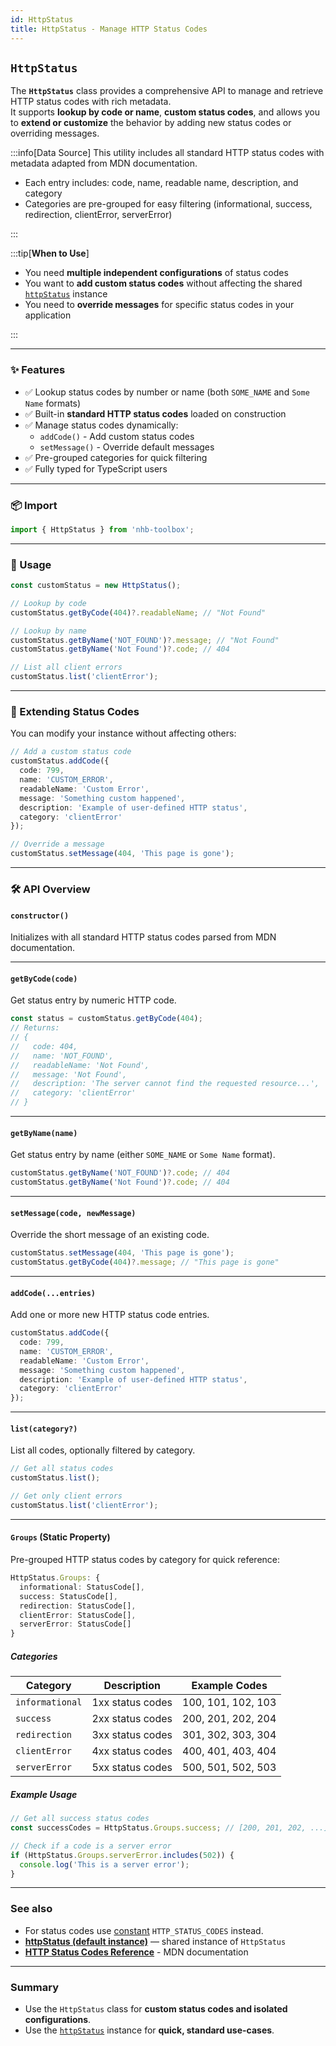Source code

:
 ```yaml
---
id: HttpStatus
title: HttpStatus - Manage HTTP Status Codes
---
```


## `HttpStatus`

The **`HttpStatus`** class provides a comprehensive API to manage and retrieve HTTP status codes with rich metadata.  
It supports **lookup by code or name**, **custom status codes**, and allows you to **extend or customize** the behavior by adding new status codes or overriding messages.

:::info[Data Source]
This utility includes all standard HTTP status codes with metadata adapted from MDN documentation.

- Each entry includes: code, name, readable name, description, and category
- Categories are pre-grouped for easy filtering (informational, success, redirection, clientError, serverError)

:::

:::tip[**When to Use**]

- You need **multiple independent configurations** of status codes
- You want to **add custom status codes** without affecting the shared [`httpStatus`](/docs/utilities/misc/httpStatus) instance
- You need to **override messages** for specific status codes in your application

:::

---

### ✨ Features

- ✅ Lookup status codes by number or name (both `SOME_NAME` and `Some Name` formats)
- ✅ Built-in **standard HTTP status codes** loaded on construction
- ✅ Manage status codes dynamically:
  - `addCode()` - Add custom status codes
  - `setMessage()` - Override default messages
- ✅ Pre-grouped categories for quick filtering
- ✅ Fully typed for TypeScript users

---

### 📦 Import

```ts
import { HttpStatus } from 'nhb-toolbox';
```

---

### 🚀 Usage

```ts
const customStatus = new HttpStatus();

// Lookup by code
customStatus.getByCode(404)?.readableName; // "Not Found"

// Lookup by name
customStatus.getByName('NOT_FOUND')?.message; // "Not Found"
customStatus.getByName('Not Found')?.code; // 404

// List all client errors
customStatus.list('clientError');
```

---

### 🔧 Extending Status Codes

You can modify your instance without affecting others:

```ts
// Add a custom status code
customStatus.addCode({
  code: 799,
  name: 'CUSTOM_ERROR',
  readableName: 'Custom Error',
  message: 'Something custom happened',
  description: 'Example of user-defined HTTP status',
  category: 'clientError'
});

// Override a message
customStatus.setMessage(404, 'This page is gone');
```

---

### 🛠️ API Overview

#### `constructor()`

Initializes with all standard HTTP status codes parsed from MDN documentation.

---

#### `getByCode(code)`

Get status entry by numeric HTTP code.

```ts
const status = customStatus.getByCode(404);
// Returns:
// {
//   code: 404,
//   name: 'NOT_FOUND',
//   readableName: 'Not Found',
//   message: 'Not Found',
//   description: 'The server cannot find the requested resource...',
//   category: 'clientError'
// }
```

---

#### `getByName(name)`

Get status entry by name (either `SOME_NAME` or `Some Name` format).

```ts
customStatus.getByName('NOT_FOUND')?.code; // 404
customStatus.getByName('Not Found')?.code; // 404
```

---

#### `setMessage(code, newMessage)`

Override the short message of an existing code.

```ts
customStatus.setMessage(404, 'This page is gone');
customStatus.getByCode(404)?.message; // "This page is gone"
```

---

#### `addCode(...entries)`

Add one or more new HTTP status code entries.

```ts
customStatus.addCode({
  code: 799,
  name: 'CUSTOM_ERROR',
  readableName: 'Custom Error',
  message: 'Something custom happened',
  description: 'Example of user-defined HTTP status',
  category: 'clientError'
});
```

---

#### `list(category?)`

List all codes, optionally filtered by category.

```ts
// Get all status codes
customStatus.list();

// Get only client errors
customStatus.list('clientError');
```

---

#### `Groups` (Static Property)

Pre-grouped HTTP status codes by category for quick reference:

```ts
HttpStatus.Groups: {
  informational: StatusCode[],
  success: StatusCode[],
  redirection: StatusCode[],
  clientError: StatusCode[],
  serverError: StatusCode[]
}
```

##### Categories

| Category        | Description      | Example Codes      |
| --------------- | ---------------- | ------------------ |
| `informational` | 1xx status codes | 100, 101, 102, 103 |
| `success`       | 2xx status codes | 200, 201, 202, 204 |
| `redirection`   | 3xx status codes | 301, 302, 303, 304 |
| `clientError`   | 4xx status codes | 400, 401, 403, 404 |
| `serverError`   | 5xx status codes | 500, 501, 502, 503 |

##### Example Usage

```ts
// Get all success status codes
const successCodes = HttpStatus.Groups.success; // [200, 201, 202, ...]

// Check if a code is a server error
if (HttpStatus.Groups.serverError.includes(502)) {
  console.log('This is a server error');
}
```

---

### See also

- For status codes use [constant](/docs/types/constants#available-constants) `HTTP_STATUS_CODES` instead.
- [**httpStatus (default instance)**](/docs/utilities/misc/httpStatus) — shared instance of `HttpStatus`
- [**HTTP Status Codes Reference**](https://developer.mozilla.org/en-US/docs/Web/HTTP/Status) - MDN documentation

---

### Summary

- Use the `HttpStatus` class for **custom status codes and isolated configurations**.  
- Use the [`httpStatus`](/docs/utilities/misc/httpStatus) instance for **quick, standard use-cases**.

> **Work instructions**
From the records above, print only the lines between the one holding "- Categories are" and the one holding "- ✅ Lookup status", inclusive, exactly as they stand.

> **Expected output**
- Categories are pre-grouped for easy filtering (informational, success, redirection, clientError, serverError)

:::

:::tip[**When to Use**]

- You need **multiple independent configurations** of status codes
- You want to **add custom status codes** without affecting the shared [`httpStatus`](/docs/utilities/misc/httpStatus) instance
- You need to **override messages** for specific status codes in your application

:::

---

### ✨ Features

- ✅ Lookup status codes by number or name (both `SOME_NAME` and `Some Name` formats)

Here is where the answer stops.